I’M NO FRIEND OF THIS DEMENTIA PLAN
A new initiative, termed “Dementia Friends”, was announced last week by the Health Secretary, Jeremy Hunt, to much fanfare. Under the scheme, a million people will be offered training in how to identify the condition and provide support. There will also be a requirement on all health-care professionals to ask older people about their memory.
On the surface, this all sounds lovely. Actually, it made my blood boil. What is the point of asking about someone’s memory, and training members of the public to nod sympathetically, when the medical services for those with dementia are falling apart at the seams?
I have spent years working in older people’s mental health and dementia care, and have seen first hand the appalling level of under-investment that has gone into this branch of medicine.

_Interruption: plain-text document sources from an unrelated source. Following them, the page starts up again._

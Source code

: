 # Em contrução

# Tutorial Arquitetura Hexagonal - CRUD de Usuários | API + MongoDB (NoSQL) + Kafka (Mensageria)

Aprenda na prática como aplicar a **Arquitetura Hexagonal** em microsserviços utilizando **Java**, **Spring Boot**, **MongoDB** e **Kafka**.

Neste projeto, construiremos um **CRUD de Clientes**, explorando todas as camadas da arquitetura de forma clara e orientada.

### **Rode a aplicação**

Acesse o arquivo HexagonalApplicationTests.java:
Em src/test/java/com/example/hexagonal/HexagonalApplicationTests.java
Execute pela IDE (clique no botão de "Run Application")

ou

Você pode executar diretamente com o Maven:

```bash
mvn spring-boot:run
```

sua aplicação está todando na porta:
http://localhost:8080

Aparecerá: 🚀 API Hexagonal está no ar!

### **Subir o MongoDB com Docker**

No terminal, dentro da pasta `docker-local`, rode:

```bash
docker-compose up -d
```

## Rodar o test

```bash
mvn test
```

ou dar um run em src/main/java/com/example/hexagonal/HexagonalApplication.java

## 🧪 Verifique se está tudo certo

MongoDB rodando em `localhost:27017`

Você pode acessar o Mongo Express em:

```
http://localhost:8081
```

We already have plenty of community support workers who, in reality, are sent out in place of qualified professionals to check on patients and assess them. They’re doing their best, but they are not doctors.
In the last place I worked, the key workers had no health-care qualifications whatsoever. One was a former car mechanic and another was an unemployed nightclub manager. They were lovely people, but had not a smidgen of medical knowledge – yet they were seeing and assessing the medical needs of frail, vulnerable people.
This is happening up and down the country because such people are so much cheaper to employ than doctors or nurses.
It’s made worse because – unlike with any other chronic disease – dementia patients often find themselves falling under social services, rather than NHS services, meaning that they see a specialist once to get a diagnosis and never again. It is a travesty, and no one speaks out about what’s happening.
So don’t tell me, Mr Hunt, that we all need to be more understanding about dementia. It’s a meaningless, vapid sop to avoid the real changes and investment that needs to take place.